Rozdział II

721 39 1
                                    

RozdziałII


PABLO

Będę łysy. Przysięgam, że jeszcze parę tygodni i wyłysieje. Nie dość, że cholerny wypadek Tommasa i dzieciaków sprawił, że połowa rodziny Colettich zniknęła i trzeba ogarniać ten cały burdel z furiatką Rosą na czele to jeszcze...

–Pablooo... Bolą mnie stopy. I plecy. – Camilla. Pocieram palcami bolące skronie. Nie masz litości, mafijny ojcze, nie masz. Czym żem sobie zasłużył na te piekło na ziemi.

–Na miłość, kurwa, boską. Cicho bądź, bo dupa się dowie i też zacznie boleć.
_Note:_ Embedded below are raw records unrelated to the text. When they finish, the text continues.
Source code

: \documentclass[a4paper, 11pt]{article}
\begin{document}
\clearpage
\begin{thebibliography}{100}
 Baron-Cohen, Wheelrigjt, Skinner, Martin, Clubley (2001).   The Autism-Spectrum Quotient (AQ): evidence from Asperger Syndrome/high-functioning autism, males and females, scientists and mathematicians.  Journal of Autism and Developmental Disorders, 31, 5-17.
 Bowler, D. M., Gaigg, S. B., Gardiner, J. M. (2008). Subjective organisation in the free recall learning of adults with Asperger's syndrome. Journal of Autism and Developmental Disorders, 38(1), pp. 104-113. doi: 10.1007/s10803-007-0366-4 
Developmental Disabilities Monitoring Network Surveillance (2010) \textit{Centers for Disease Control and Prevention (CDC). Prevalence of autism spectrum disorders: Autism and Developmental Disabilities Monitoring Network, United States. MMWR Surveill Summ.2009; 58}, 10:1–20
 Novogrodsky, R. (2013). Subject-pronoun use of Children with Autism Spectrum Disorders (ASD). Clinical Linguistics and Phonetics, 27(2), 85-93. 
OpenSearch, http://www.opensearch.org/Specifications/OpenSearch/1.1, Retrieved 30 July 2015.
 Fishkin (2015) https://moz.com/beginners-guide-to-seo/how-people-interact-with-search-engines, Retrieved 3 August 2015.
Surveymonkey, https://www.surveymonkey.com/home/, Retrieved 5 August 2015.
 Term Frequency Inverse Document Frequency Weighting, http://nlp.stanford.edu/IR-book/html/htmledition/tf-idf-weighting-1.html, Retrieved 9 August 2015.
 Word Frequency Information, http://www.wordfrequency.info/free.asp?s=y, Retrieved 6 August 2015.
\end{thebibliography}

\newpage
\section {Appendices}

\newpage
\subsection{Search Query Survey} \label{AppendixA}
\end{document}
–Jesteś chamski. I nie czuły. I nie wplataj słowa KURWA między miłość boską, Falconi. – parska pod nosem zakładając ręce na brzuch. – Zjadłabym daktyli... I czekoladę. Taką dużą! –Chryste. Zmiłuj się nad moją potępioną duszą. Ja wiem, że Bóg zsyła kobiety dla nas za karę, ale czy ja naprawdę zasłużyłem na taką pokutę?! Daktyle... Cholera jasna z babami i ich zachciankami. Nasza córka będzie jedynaczką. Drugiej takiej jazdy nie wytrzymam.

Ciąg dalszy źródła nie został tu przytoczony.